In some embodiments, wherein said code is configured to cause the user terminal to send to the at least one control server instance an indication of a type of said connection between the user terminal and the network, thereby causing the control server unit to compute the time-out window at least partially based on a bandwidth estimated from the indication of the type of said connection.

In embodiments, the user terminal may be further configured to operate in a manner complementary to the server of any of the embodiments disclosed herein.

According to another aspect disclosed herein, there is provided a system comprising the server and the user terminal.

According to another aspect disclosed herein, there is provided a method of enabling the transfer of a data file to be uploaded or downloaded between a user terminal and a server via a connection over a network, the method comprising: evaluating the size of the data file to be uploaded or downloaded; determining a measure of a current workload of the server; estimating a bandwidth of at least part of said connection; deriving a time-out window during which said transfer of the data file is allowed to be performed, wherein the deriving of the time out window is performed based on all of said data file size, server workload and bandwidth; and enabling said data transfer during the time out window, but timing out the data transfer when said time out window expires.

In embodiments, wherein: the server comprises at least one control server instance which performs operations (i) to (iv) in response to a data transfer request submitted by the user terminal and issues a transfer token to the user terminal, the transfer token comprising an indication of said time-out window, and a user terminal authorisation authorising the user terminal to access the one or more data transfer server instances; the server further a number of data transfer servers, wherein any one of said number of data transfer servers is operable to receive the transfer token from the user terminal, and to authorise the data transfer in dependence on the authorization received in the transfer token, and selectively enable and time-out the data transfer in accordance with the indication of the time-out window received in the transfer token; and the method further comprises expanding the number of data transfer servers in a modular fashion

In embodiments the method may further comprise steps in accordance with any of the server, user terminal or system functionality described herein.

This Summary is provided to introduce a selection of concepts in a simplified form that are further described below in the Detailed Description.
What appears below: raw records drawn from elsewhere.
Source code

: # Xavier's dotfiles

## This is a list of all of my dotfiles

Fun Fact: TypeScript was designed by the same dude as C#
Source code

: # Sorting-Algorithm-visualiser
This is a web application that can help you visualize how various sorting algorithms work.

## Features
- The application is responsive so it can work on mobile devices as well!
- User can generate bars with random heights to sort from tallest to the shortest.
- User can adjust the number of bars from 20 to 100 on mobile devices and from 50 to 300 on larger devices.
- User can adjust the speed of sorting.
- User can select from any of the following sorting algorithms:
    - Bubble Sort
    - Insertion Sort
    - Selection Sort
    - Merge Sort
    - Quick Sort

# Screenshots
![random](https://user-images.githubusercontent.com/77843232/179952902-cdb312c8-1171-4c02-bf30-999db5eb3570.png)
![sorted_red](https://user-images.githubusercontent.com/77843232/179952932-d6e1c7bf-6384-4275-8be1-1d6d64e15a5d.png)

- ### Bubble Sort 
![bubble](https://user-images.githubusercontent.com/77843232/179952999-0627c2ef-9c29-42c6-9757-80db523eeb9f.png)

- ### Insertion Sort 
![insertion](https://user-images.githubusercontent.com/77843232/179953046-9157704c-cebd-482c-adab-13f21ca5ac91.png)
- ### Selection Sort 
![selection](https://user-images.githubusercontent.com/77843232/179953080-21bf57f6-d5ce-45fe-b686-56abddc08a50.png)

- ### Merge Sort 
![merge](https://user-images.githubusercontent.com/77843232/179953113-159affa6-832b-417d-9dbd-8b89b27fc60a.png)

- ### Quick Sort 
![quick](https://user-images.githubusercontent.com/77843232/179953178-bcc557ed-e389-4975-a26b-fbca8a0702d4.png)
This Summary is not intended to identify key features or essential features of the claimed subject matter, nor is it intended to be used to limit the scope of the claimed subject matter. Nor is the claimed subject matter limited to implementations that solve any or all of the disadvantages noted herein.

BRIEF DESCRIPTION OF THE DRAWINGS

To assist understanding of the present disclosure and to show how embodiments may be put into effect, reference is made by way of example to the accompanying drawings in which:

FIG. 1 is a schematic illustration of a communication system,

FIG. 2 is a process flow chart according, and

FIG. 3 is another process flow chart.

DETAILED DESCRIPTION

As discussed above, it would be desirable to provide a system and method for making an image upload or download operation dynamically adaptive to server side workload and network connection. Accordingly, the following provides a system and method for defining a time-out window, for uploading and/or downloading data files between a user device and a server, wherein the time-out window takes into account of real-time variables, including at least the server side network traffic, the quality of client side connection, and as the amount of data to be transferred.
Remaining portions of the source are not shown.